A word-for-word copy of the entries, with images excluded, is the expected answer.

(Stored data entries)

★ ★ ★ ★ ★ ★ ★

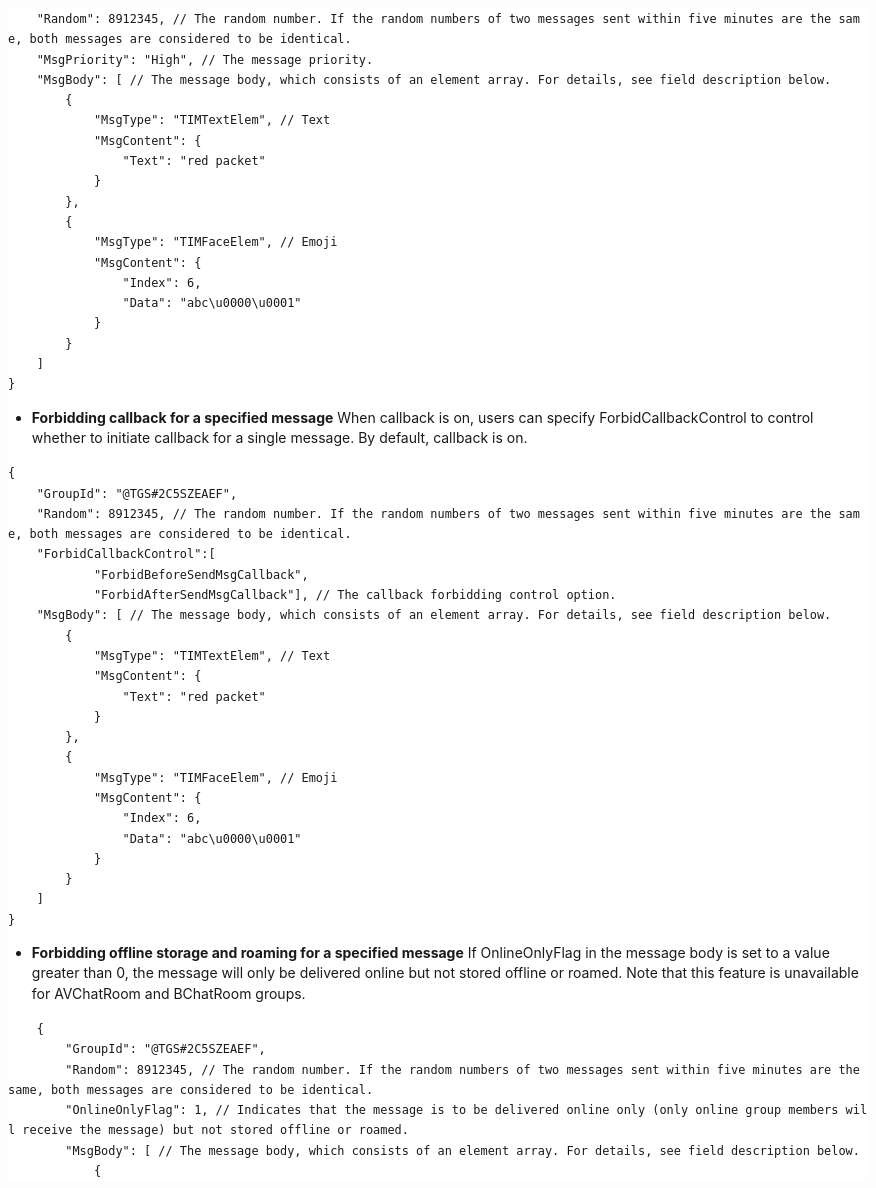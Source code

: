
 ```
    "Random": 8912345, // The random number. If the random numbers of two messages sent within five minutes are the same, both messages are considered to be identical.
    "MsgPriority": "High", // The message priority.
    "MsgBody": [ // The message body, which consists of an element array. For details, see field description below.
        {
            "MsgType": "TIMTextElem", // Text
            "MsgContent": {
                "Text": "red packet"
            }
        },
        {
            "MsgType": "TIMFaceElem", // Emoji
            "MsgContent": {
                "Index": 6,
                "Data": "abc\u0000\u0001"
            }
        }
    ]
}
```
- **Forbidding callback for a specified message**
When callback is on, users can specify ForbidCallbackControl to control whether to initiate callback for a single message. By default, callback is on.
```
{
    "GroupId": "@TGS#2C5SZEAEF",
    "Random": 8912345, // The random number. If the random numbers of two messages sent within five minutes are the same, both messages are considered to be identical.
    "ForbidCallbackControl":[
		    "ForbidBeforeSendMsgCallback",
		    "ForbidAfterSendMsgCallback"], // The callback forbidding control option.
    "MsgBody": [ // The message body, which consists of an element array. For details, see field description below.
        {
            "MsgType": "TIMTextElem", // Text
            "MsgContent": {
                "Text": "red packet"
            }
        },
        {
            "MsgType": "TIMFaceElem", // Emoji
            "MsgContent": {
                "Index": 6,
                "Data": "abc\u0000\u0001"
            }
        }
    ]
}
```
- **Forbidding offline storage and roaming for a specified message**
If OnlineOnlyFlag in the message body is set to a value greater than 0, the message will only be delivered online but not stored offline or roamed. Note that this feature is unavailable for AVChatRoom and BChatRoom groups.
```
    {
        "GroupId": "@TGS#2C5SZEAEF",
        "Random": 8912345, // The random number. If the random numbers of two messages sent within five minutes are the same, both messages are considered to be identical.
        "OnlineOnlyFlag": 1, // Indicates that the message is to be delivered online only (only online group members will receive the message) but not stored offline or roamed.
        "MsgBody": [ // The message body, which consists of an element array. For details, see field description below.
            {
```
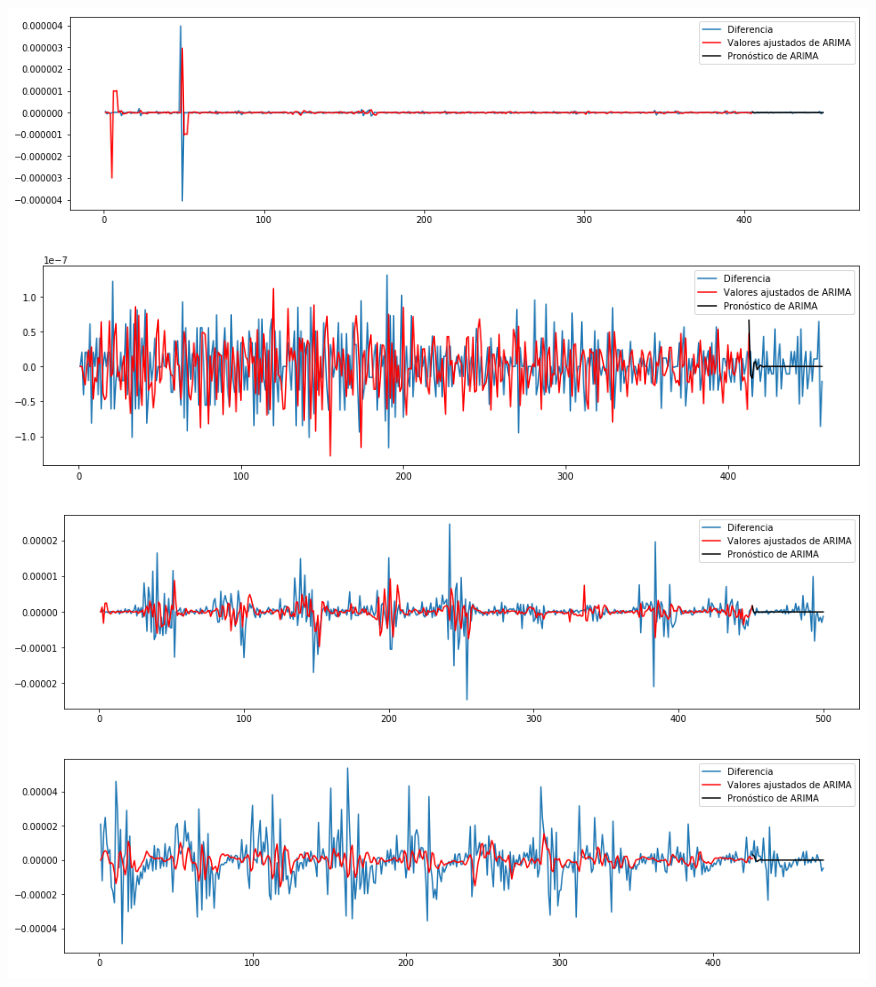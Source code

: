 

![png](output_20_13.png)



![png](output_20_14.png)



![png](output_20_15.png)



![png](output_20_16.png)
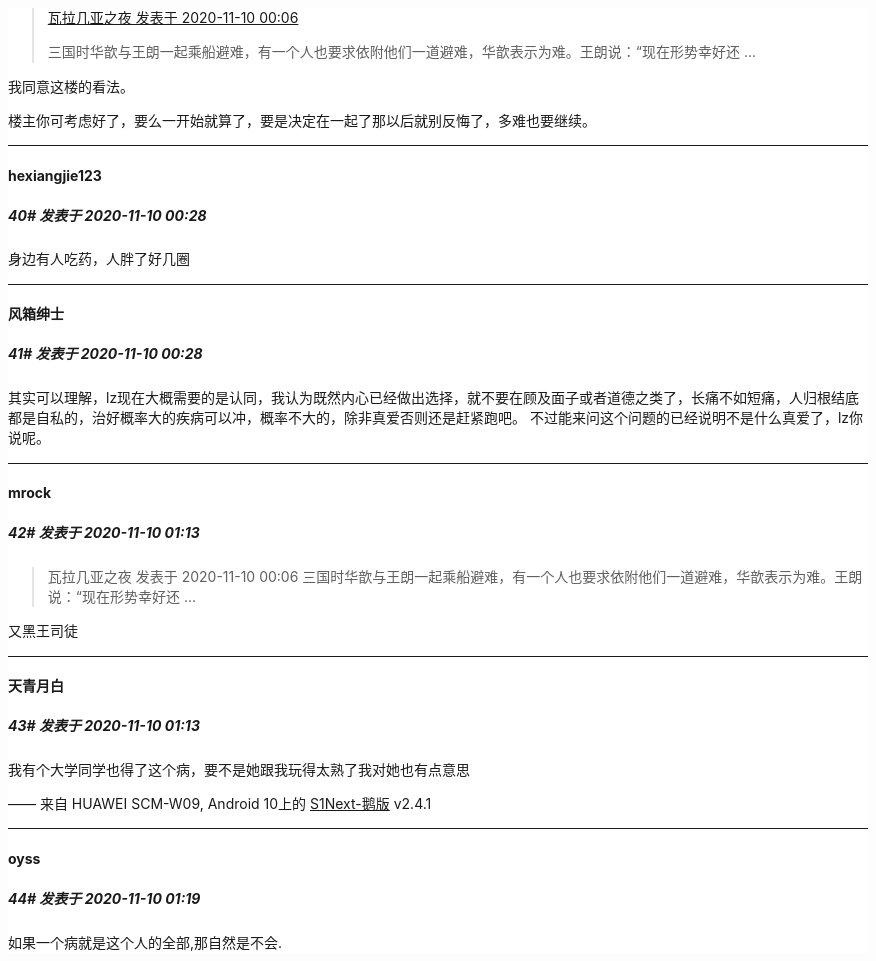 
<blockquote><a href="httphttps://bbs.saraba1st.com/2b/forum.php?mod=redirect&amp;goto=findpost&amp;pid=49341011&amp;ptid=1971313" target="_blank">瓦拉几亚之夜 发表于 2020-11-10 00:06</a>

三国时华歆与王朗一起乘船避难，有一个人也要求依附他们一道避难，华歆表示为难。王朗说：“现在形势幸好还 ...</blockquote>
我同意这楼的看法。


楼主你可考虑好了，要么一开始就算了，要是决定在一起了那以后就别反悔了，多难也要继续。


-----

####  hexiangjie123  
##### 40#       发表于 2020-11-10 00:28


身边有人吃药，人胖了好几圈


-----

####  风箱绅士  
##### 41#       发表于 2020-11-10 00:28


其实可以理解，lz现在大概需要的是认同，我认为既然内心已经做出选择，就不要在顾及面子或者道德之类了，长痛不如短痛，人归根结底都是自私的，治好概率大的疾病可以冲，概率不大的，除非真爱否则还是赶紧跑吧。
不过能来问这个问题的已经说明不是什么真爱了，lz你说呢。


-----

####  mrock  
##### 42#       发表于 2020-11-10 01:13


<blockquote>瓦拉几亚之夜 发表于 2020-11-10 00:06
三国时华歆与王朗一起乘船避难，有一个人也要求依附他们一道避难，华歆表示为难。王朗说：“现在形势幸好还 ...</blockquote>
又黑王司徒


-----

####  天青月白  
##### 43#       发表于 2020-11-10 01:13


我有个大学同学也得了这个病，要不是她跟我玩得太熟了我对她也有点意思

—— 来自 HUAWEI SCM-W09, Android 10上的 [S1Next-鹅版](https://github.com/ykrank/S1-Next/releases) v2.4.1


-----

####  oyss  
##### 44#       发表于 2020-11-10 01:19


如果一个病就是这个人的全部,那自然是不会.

★ ★ ★ ★ ★ ★ ★

The completed task
Source code

:
 ```
    "Random": 8912345, // The random number. If the random numbers of two messages sent within five minutes are the same, both messages are considered to be identical.
    "MsgPriority": "High", // The message priority.
    "MsgBody": [ // The message body, which consists of an element array. For details, see field description below.
        {
            "MsgType": "TIMTextElem", // Text
            "MsgContent": {
                "Text": "red packet"
            }
        },
        {
            "MsgType": "TIMFaceElem", // Emoji
            "MsgContent": {
                "Index": 6,
                "Data": "abc\u0000\u0001"
            }
        }
    ]
}
```
- **Forbidding callback for a specified message**
When callback is on, users can specify ForbidCallbackControl to control whether to initiate callback for a single message. By default, callback is on.
```
{
    "GroupId": "@TGS#2C5SZEAEF",
    "Random": 8912345, // The random number. If the random numbers of two messages sent within five minutes are the same, both messages are considered to be identical.
    "ForbidCallbackControl":[
		    "ForbidBeforeSendMsgCallback",
		    "ForbidAfterSendMsgCallback"], // The callback forbidding control option.
    "MsgBody": [ // The message body, which consists of an element array. For details, see field description below.
        {
            "MsgType": "TIMTextElem", // Text
            "MsgContent": {
                "Text": "red packet"
            }
        },
        {
            "MsgType": "TIMFaceElem", // Emoji
            "MsgContent": {
                "Index": 6,
                "Data": "abc\u0000\u0001"
            }
        }
    ]
}
```
- **Forbidding offline storage and roaming for a specified message**
If OnlineOnlyFlag in the message body is set to a value greater than 0, the message will only be delivered online but not stored offline or roamed. Note that this feature is unavailable for AVChatRoom and BChatRoom groups.
```
    {
        "GroupId": "@TGS#2C5SZEAEF",
        "Random": 8912345, // The random number. If the random numbers of two messages sent within five minutes are the same, both messages are considered to be identical.
        "OnlineOnlyFlag": 1, // Indicates that the message is to be delivered online only (only online group members will receive the message) but not stored offline or roamed.
        "MsgBody": [ // The message body, which consists of an element array. For details, see field description below.
            {
```
Source code

: 

![png](output_20_13.png)



![png](output_20_14.png)



![png](output_20_15.png)



![png](output_20_16.png)
<blockquote><a href="httphttps://bbs.saraba1st.com/2b/forum.php?mod=redirect&amp;goto=findpost&amp;pid=49341011&amp;ptid=1971313" target="_blank">瓦拉几亚之夜 发表于 2020-11-10 00:06</a>

三国时华歆与王朗一起乘船避难，有一个人也要求依附他们一道避难，华歆表示为难。王朗说：“现在形势幸好还 ...</blockquote>
我同意这楼的看法。


楼主你可考虑好了，要么一开始就算了，要是决定在一起了那以后就别反悔了，多难也要继续。


-----

####  hexiangjie123  
##### 40#       发表于 2020-11-10 00:28


身边有人吃药，人胖了好几圈


-----

####  风箱绅士  
##### 41#       发表于 2020-11-10 00:28


其实可以理解，lz现在大概需要的是认同，我认为既然内心已经做出选择，就不要在顾及面子或者道德之类了，长痛不如短痛，人归根结底都是自私的，治好概率大的疾病可以冲，概率不大的，除非真爱否则还是赶紧跑吧。
不过能来问这个问题的已经说明不是什么真爱了，lz你说呢。


-----

####  mrock  
##### 42#       发表于 2020-11-10 01:13


<blockquote>瓦拉几亚之夜 发表于 2020-11-10 00:06
三国时华歆与王朗一起乘船避难，有一个人也要求依附他们一道避难，华歆表示为难。王朗说：“现在形势幸好还 ...</blockquote>
又黑王司徒


-----

####  天青月白  
##### 43#       发表于 2020-11-10 01:13


我有个大学同学也得了这个病，要不是她跟我玩得太熟了我对她也有点意思

—— 来自 HUAWEI SCM-W09, Android 10上的 [S1Next-鹅版](https://github.com/ykrank/S1-Next/releases) v2.4.1


-----

####  oyss  
##### 44#       发表于 2020-11-10 01:19


如果一个病就是这个人的全部,那自然是不会.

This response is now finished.